What the task requires | Please print, word for word, every line from the one that contains "- ⚡ Fun fact: ..." through the last line of the records, and nothing else.

━━━━

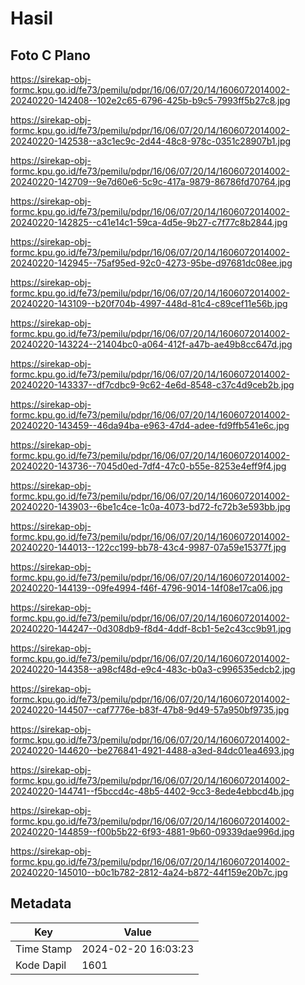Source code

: # Hasil

## Foto C Plano

https://sirekap-obj-formc.kpu.go.id/fe73/pemilu/pdpr/16/06/07/20/14/1606072014002-20240220-142408--102e2c65-6796-425b-b9c5-7993ff5b27c8.jpg

https://sirekap-obj-formc.kpu.go.id/fe73/pemilu/pdpr/16/06/07/20/14/1606072014002-20240220-142538--a3c1ec9c-2d44-48c8-978c-0351c28907b1.jpg

https://sirekap-obj-formc.kpu.go.id/fe73/pemilu/pdpr/16/06/07/20/14/1606072014002-20240220-142709--9e7d60e6-5c9c-417a-9879-86786fd70764.jpg

https://sirekap-obj-formc.kpu.go.id/fe73/pemilu/pdpr/16/06/07/20/14/1606072014002-20240220-142825--c41e14c1-59ca-4d5e-9b27-c7f77c8b2844.jpg

https://sirekap-obj-formc.kpu.go.id/fe73/pemilu/pdpr/16/06/07/20/14/1606072014002-20240220-142945--75af95ed-92c0-4273-95be-d97681dc08ee.jpg

https://sirekap-obj-formc.kpu.go.id/fe73/pemilu/pdpr/16/06/07/20/14/1606072014002-20240220-143109--b20f704b-4997-448d-81c4-c89cef11e56b.jpg

https://sirekap-obj-formc.kpu.go.id/fe73/pemilu/pdpr/16/06/07/20/14/1606072014002-20240220-143224--21404bc0-a064-412f-a47b-ae49b8cc647d.jpg

https://sirekap-obj-formc.kpu.go.id/fe73/pemilu/pdpr/16/06/07/20/14/1606072014002-20240220-143337--df7cdbc9-9c62-4e6d-8548-c37c4d9ceb2b.jpg

https://sirekap-obj-formc.kpu.go.id/fe73/pemilu/pdpr/16/06/07/20/14/1606072014002-20240220-143459--46da94ba-e963-47d4-adee-fd9ffb541e6c.jpg

https://sirekap-obj-formc.kpu.go.id/fe73/pemilu/pdpr/16/06/07/20/14/1606072014002-20240220-143736--7045d0ed-7df4-47c0-b55e-8253e4eff9f4.jpg

https://sirekap-obj-formc.kpu.go.id/fe73/pemilu/pdpr/16/06/07/20/14/1606072014002-20240220-143903--6be1c4ce-1c0a-4073-bd72-fc72b3e593bb.jpg

https://sirekap-obj-formc.kpu.go.id/fe73/pemilu/pdpr/16/06/07/20/14/1606072014002-20240220-144013--122cc199-bb78-43c4-9987-07a59e15377f.jpg

https://sirekap-obj-formc.kpu.go.id/fe73/pemilu/pdpr/16/06/07/20/14/1606072014002-20240220-144139--09fe4994-f46f-4796-9014-14f08e17ca06.jpg

https://sirekap-obj-formc.kpu.go.id/fe73/pemilu/pdpr/16/06/07/20/14/1606072014002-20240220-144247--0d308db9-f8d4-4ddf-8cb1-5e2c43cc9b91.jpg

https://sirekap-obj-formc.kpu.go.id/fe73/pemilu/pdpr/16/06/07/20/14/1606072014002-20240220-144358--a98cf48d-e9c4-483c-b0a3-c996535edcb2.jpg

https://sirekap-obj-formc.kpu.go.id/fe73/pemilu/pdpr/16/06/07/20/14/1606072014002-20240220-144507--caf7776e-b83f-47b8-9d49-57a950bf9735.jpg

https://sirekap-obj-formc.kpu.go.id/fe73/pemilu/pdpr/16/06/07/20/14/1606072014002-20240220-144620--be276841-4921-4488-a3ed-84dc01ea4693.jpg

https://sirekap-obj-formc.kpu.go.id/fe73/pemilu/pdpr/16/06/07/20/14/1606072014002-20240220-144741--f5bccd4c-48b5-4402-9cc3-8ede4ebbcd4b.jpg

https://sirekap-obj-formc.kpu.go.id/fe73/pemilu/pdpr/16/06/07/20/14/1606072014002-20240220-144859--f00b5b22-6f93-4881-9b60-09339dae996d.jpg

https://sirekap-obj-formc.kpu.go.id/fe73/pemilu/pdpr/16/06/07/20/14/1606072014002-20240220-145010--b0c1b782-2812-4a24-b872-44f159e20b7c.jpg


## Metadata

| Key        | Value               |
| ---------- | ------------------- |
| Time Stamp | 2024-02-20 16:03:23 |
| Kode Dapil | 1601                |



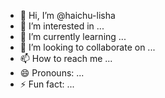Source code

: - 👋 Hi, I’m @haichu-lisha
- 👀 I’m interested in ...
- 🌱 I’m currently learning ...
- 💞️ I’m looking to collaborate on ...
- 📫 How to reach me ...
- 😄 Pronouns: ...
- ⚡ Fun fact: ...

<!---
haichu-lisha/haichu-lisha is a ✨ special ✨ repository because its `README.md` (this file) appears on your GitHub profile.
You can click the Preview link to take a look at your changes.
--->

━━━━

Answer section |
- ⚡ Fun fact: ...

<!---
haichu-lisha/haichu-lisha is a ✨ special ✨ repository because its `README.md` (this file) appears on your GitHub profile.
You can click the Preview link to take a look at your changes.
--->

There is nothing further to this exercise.